The Cost of Being Busy

Ask anyone how they are these days and there’s a good chance the answer is "busy." Family, household responsibilities, job, kids’ activities, hobbies, volunteer work, social events, the list of things a person can be busy with is endless. I think there may even be some people out there who are involved in a contest to see who can be the busiest, although I have no proof of it. What could the prize possibly be?

What is the cost of all this busy-ness? It is mentally and physically exhausting to be on the go from morning to night, for sure. How many of us consider the financial cost of our jam-packed calendars? Almost everything we do has a price tag on it. Do you drive a car to all of your activities? Are you involved in anything that requires some form of special clothing or equipment? Is it often easier to pick up food while you’re out rather than take time to cook at home? The costs involved in a busy schedule will, of course, be different for everyone. The biggest non-budgeted cost in my day used to be food for myself and the kids when we were out running errands. I tended to either be in too big a hurry getting out the door to spend time packing lunches or be totally wrong about how long my errands would take and find us still out at dinner time. I have made a real effort to plan our errand days very strategically around meal (and nap) times and it has made a difference in the bottom line.
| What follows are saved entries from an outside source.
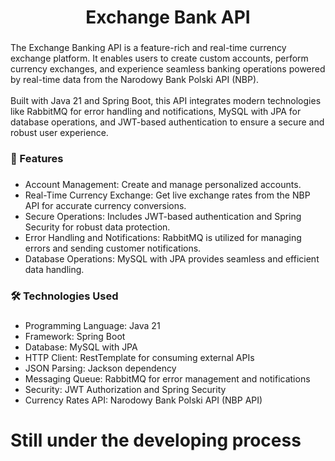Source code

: <h1 align="center">Exchange Bank API</h1>

###

<p align="left">The Exchange Banking API is a feature-rich and real-time currency exchange platform. It enables users to create custom accounts, perform currency exchanges, and experience seamless banking operations powered by real-time data from the Narodowy Bank Polski API (NBP).<br><br>    Built with Java 21 and Spring Boot, this API integrates modern technologies like RabbitMQ for error handling and notifications, MySQL with JPA for database operations, and JWT-based authentication to ensure a secure and robust user experience.</p>

###

<h3 align="left">🚀 Features</h3>

###


- Account Management: Create and manage personalized accounts.
- Real-Time Currency Exchange: Get live exchange rates from the NBP API for accurate currency conversions.
- Secure Operations: Includes JWT-based authentication and Spring Security for robust data protection.
- Error Handling and Notifications: RabbitMQ is utilized for managing errors and sending customer notifications.
- Database Operations: MySQL with JPA provides seamless and efficient data handling.


###

<h3 align="left">🛠️ Technologies Used</h3>

###

- Programming Language: Java 21
- Framework: Spring Boot
- Database: MySQL with JPA
- HTTP Client: RestTemplate for consuming external APIs
- JSON Parsing: Jackson dependency
- Messaging Queue: RabbitMQ for error management and notifications
- Security: JWT Authorization and Spring Security
- Currency Rates API: Narodowy Bank Polski API (NBP API)

###

<h1 align="left">Still under the developing process</h1>

###
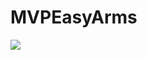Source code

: # MVPEasyArms
[![](https://jitpack.io/v/Redoteam/MVPEasyArms.svg)](https://jitpack.io/#Redoteam/MVPEasyArms)
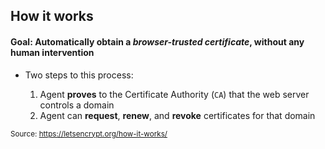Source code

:## How it works

#### **Goal**: Automatically obtain a *browser-trusted certificate*, without any human intervention

* Two steps to this process:

  1. Agent **proves** to the Certificate Authority (`CA`) that the web server controls a domain
  2. Agent can **request**, **renew**, and **revoke** certificates for that domain

<small>Source: https://letsencrypt.org/how-it-works/</small>
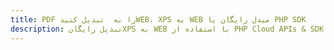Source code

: ---title: PDF را به  تبدیل کنیدWEB، XPS به WEB مبدل رایگان یا PHP SDKdescription: تبدیل رایگانXPS به WEB با استفاده از PHP Cloud APIs & SDK همچنین اسناد PDF را در Cloud ایجاد، ویرایش و رندر کنید.---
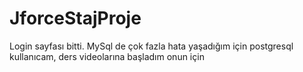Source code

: # JforceStajProje
Login sayfası bitti. MySql de çok fazla hata yaşadığım için postgresql kullanıcam, ders videolarına başladım onun için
Here are a few questions to get you thinking about where your busy schedule may be draining your budget:
  • How close are your activities to your home?
  • Are you missing out on any car-pool opportunities?
  • Have you bought equipment that you could have borrowed?
  • How many activities do your kids need to be involved in to be happy?
  • Do you regularly meet at a coffee shop or restaurant with someone you could just as easily see at your home, the office, a park?
  • Do you pay someone to do something you could easily do yourself if you had the time?
  • Are there activities that you create extra costs for? For example, I find it nearly impossible to leave my house without stopping at my favorite local coffee drive-through.
It may be worthwhile to take a look at your calendar. Maybe you can free up some time and money to do more things that are truly important to you.